B. Les clauses sanctionnées par la C.J.C.E.

La Cour européenne considère que certaines clauses ne sont pas nécessaires à la protection du savoir-faire transmis ou à la préservation de l’identité du réseau ou de son image de marque.
Comme par exemple, les clauses qui réalisent un partage des marchés entre franchiseur et franchisés ou entre franchisés ou qui empêchent ceux-ci de se livrer à une concurrence de prix entre eux.
Voici ce que dit la Cour à ce propos
«  Il importe, à cet égard, d’attirer l’attention de la juridiction nationale sur la clause qui oblige le franchisé à ne vendre les marchandises visées au contrat qu'à partir du local désigné dans celui-ci. Cette clause interdit au franchisé d'ouvrir un second magasin. Sa portée réelle apparaît si on la met en relation avec l’engagement que prend le franchiseur à l’égard du franchisé d'assurer à celui-ci, dans un certain territoire, l'exclusivité de l'utilisation du signe concédé. Pour respecter la promesse faite ainsi à un franchisé, le franchiseur doit non seulement s’obliger à ne pas s'établir lui-même dans ce territoire mais encore exiger des autres franchises l’engagement de ne pas ouvrir un autre magasin en dehors du leur.
La juxtaposition de clauses de ce type aboutit à un certain  partage de marchés entre le franchiseur et les franchisés ou entre les franchisés et restreint ainsi la concurrence à l’intérieur du réseau. Ainsi qu'il résulte de l’arrêt du 13 juillet 1966 (Consten et Grunding c Commission, 56 et 58 64. Rec p. 429), ce type de restriction constitue une limitation de concurrence au sens de l'article 85 paragraphe 1er, dès lors qu’il concerne un signe déjà répandu.
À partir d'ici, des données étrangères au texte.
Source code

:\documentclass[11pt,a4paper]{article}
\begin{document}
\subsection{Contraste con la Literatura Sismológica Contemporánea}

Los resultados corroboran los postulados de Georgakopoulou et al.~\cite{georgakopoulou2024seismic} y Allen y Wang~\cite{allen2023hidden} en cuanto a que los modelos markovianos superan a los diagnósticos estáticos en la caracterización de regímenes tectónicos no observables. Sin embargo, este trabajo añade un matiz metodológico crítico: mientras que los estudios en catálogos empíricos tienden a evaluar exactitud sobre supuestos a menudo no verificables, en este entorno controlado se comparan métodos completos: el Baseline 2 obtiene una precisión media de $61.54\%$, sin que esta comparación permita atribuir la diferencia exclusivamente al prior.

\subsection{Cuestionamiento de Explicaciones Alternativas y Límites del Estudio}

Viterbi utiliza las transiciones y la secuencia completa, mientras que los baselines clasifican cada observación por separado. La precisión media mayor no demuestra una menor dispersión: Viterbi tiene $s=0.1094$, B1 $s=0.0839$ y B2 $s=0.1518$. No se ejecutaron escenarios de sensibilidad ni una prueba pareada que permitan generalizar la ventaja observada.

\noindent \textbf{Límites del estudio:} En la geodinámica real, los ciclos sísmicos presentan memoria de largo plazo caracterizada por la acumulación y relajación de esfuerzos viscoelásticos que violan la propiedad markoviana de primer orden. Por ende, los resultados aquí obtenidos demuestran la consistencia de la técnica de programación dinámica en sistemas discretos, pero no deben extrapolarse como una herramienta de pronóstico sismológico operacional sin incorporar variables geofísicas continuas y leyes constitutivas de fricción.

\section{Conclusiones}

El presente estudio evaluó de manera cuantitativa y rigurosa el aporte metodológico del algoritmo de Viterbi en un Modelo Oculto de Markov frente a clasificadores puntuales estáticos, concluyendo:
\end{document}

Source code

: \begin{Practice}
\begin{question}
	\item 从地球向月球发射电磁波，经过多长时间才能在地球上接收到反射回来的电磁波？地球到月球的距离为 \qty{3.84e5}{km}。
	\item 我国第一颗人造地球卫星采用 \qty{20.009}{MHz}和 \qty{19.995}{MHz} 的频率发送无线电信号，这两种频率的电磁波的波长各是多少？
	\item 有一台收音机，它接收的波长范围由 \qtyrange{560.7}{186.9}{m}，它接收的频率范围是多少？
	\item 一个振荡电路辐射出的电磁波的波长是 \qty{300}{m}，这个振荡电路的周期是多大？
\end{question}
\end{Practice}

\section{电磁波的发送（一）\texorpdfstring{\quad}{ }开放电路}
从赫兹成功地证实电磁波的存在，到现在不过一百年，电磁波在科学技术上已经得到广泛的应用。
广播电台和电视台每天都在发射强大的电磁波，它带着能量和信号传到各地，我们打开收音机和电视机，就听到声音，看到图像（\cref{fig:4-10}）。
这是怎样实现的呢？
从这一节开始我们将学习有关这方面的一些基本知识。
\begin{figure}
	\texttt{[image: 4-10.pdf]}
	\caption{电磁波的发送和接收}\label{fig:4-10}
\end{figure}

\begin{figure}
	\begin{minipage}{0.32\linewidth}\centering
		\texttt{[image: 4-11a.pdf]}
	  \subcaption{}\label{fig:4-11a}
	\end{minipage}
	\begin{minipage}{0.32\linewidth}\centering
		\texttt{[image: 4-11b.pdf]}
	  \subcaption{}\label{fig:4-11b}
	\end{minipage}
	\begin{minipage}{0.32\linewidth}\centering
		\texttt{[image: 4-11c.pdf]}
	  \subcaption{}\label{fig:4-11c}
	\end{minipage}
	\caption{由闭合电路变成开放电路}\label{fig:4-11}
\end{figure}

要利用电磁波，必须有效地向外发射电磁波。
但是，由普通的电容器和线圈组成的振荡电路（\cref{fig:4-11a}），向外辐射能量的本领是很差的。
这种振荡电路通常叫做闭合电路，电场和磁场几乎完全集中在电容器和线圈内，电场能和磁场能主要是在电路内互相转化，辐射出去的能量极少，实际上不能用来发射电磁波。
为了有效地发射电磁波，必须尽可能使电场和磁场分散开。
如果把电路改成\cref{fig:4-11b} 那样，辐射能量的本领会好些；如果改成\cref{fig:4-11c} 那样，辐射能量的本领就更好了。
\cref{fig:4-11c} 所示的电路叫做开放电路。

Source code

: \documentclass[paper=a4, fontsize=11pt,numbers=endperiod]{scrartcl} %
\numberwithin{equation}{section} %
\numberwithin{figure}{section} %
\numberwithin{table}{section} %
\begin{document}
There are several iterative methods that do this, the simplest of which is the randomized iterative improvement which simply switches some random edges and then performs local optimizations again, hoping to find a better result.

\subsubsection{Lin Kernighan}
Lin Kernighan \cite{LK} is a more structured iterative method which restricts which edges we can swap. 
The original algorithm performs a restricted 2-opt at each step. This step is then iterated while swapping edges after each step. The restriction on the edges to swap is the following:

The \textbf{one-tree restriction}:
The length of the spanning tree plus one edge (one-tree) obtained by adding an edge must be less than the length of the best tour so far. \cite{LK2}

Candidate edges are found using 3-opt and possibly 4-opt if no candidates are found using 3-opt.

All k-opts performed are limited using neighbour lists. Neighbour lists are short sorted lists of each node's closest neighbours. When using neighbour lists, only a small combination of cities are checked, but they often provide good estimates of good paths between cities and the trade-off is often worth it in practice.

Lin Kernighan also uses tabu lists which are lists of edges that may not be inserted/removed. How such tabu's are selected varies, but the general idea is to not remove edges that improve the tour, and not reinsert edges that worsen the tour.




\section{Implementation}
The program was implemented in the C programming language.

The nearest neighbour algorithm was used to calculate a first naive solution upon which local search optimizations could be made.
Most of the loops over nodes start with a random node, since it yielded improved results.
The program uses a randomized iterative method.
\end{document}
Il est certes possible qu'un candidat franchisé ne prendrait pas le risque de s’intégrer à la chaine en procédant à un investissement propre, en payant un droit d'entrée relativement élevé et en s'engageant a acquitter une redevance annuelle importante, s'il ne pouvait, grâce à une certaine protection contre la concurrence du franchiseur et d’autres franchisés, espérer que son commerce puisse être rentable. Cette considération ne peut toutefois jouer que dans le cadre de l'examen éventuel de l'accord au regard des conditions de l’article 85, paragraphe 3 ».


1-    Clauses d’exclusivité territoriale

Ce sont des clauses d'exclusivité territoriale qui semblent donc remises en cause par le juge européen.
Cependant la Cour semble limiter la portée de cette restriction « au signe déjà très répandu ».
Il  semblerait qu'elle considère que constitue une limitation de concurrence au sens de l'article 85, paragraphe 1er, dès lors que cela concerne une marque notoire.
a)     Si on raisonne à contrario, on peut penser que les marques pas encore notoires, peuvent posséder des contrats de franchise avec des clauses d'exclusivité territoriale.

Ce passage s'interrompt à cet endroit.